Slowly but surely he began to turn the corners. He began to learn to control his emotions a little more like his age should, rather than like a child significantly younger. They sometimes say a child can get developmentally stuck, especially emotionally, in the age of their trauma and that was true for Evan. He was 5, then 6 but emotionally he was 3. Evan was on Risperidone, an anti-psychotic sometimes used to control aggression, when he first came to live with us. About 8 weeks after coming to live with us we took him off. He didn't need it. He needed love, consistency, firmness, and a resolute approach to parenting that said we were here for the long haul and we aren't leaving.
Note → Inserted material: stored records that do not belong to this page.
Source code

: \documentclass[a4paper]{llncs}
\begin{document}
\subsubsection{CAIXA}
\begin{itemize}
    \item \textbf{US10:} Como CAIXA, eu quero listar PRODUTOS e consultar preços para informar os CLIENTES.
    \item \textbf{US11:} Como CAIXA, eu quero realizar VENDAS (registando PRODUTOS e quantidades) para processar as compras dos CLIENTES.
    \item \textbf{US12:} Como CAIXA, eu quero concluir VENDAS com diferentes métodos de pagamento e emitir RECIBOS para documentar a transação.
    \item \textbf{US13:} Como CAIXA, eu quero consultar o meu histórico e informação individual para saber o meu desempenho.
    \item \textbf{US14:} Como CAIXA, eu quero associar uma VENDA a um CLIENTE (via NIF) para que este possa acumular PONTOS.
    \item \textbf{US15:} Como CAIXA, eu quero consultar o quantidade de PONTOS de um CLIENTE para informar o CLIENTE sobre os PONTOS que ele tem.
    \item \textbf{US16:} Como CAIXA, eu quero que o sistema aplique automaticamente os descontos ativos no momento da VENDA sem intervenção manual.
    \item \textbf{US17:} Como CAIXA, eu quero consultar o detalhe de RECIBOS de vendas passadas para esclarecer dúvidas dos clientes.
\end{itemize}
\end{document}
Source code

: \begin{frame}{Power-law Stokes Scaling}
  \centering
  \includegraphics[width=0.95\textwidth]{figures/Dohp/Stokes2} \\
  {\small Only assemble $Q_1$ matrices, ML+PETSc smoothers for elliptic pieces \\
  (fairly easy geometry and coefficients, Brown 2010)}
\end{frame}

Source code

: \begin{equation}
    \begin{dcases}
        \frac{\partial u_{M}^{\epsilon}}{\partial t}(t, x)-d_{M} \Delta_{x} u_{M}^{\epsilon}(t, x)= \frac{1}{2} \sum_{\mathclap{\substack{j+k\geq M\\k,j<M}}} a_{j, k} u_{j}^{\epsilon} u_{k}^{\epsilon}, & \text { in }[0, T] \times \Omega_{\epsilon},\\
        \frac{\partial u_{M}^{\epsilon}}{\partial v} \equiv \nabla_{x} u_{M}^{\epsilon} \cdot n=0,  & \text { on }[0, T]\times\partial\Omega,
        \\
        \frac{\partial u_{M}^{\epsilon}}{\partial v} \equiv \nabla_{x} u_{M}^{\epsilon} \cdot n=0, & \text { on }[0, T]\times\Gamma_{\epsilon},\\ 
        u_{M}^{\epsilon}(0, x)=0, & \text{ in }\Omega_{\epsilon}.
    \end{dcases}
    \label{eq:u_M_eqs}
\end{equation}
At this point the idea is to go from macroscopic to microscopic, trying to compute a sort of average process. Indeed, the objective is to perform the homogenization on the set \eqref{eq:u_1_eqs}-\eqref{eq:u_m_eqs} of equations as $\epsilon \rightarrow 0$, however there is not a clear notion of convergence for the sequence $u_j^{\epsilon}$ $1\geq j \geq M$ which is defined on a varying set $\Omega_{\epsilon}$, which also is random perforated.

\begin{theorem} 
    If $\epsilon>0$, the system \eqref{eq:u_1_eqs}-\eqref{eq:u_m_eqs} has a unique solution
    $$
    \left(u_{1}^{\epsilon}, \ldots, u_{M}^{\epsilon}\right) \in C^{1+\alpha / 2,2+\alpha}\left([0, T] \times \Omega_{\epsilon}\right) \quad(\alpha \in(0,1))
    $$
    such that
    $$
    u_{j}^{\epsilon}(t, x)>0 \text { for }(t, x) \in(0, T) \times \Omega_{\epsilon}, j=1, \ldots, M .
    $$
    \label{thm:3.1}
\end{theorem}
God continues working on him (and us). He had very challenging behavior in the classroom in Kindergarten. Some hitting and "kicking under the table" but more not listening or paying attention, goofing off and being a bit of the class clown. He'd do irritating stuff all the time, like intentionally cutting his uniforms or lying about his lunch to get a different one. In 1st grade though, a year after being with us, his behavior was completely different. He still struggled academically in the classroom but he wasn't a behavior problem at all, except some of those irritating things like lying about his lunch. He was recently diagnosed with ADD and medication was added. It's worked wonders for him. It's also opened a door to a wonderful friendship and bond with Logan. Logan never tolerated his bad behavior. Where Evan was emotionally 3, Logan is well advanced for his age and just couldn't handle the "weird" stuff Evan did. This summer though it's different. They're friends. They're separated right now (one in CA visiting family) and you can tell how much they miss hanging out with each other. Logan even cried before leaving "because he was going to miss Evan".
Evan, we love you so much. You're a survivor. You've pushed through so much and you're so brave even though you don't really know it yet. You're incredibly strong and a gifted athlete. You are silly and have learned to entertain yourself in so many interesting ways! You love your family and desperately want them to love you back. I pray that as you grow you FEEL the love everyone has for you, that you become comfortable in your own skin, proud of who God has made you to be. You have your own unique talents, gifts, and abilities with a great purpose. You're loved just for who you are, not only by mie but by your dad and your Heavenly Father as well. Life is not going to be easy. Keep trying. Keep pushing. You've made such great progress these past 2 years and I'm excited to watch as your journey continues.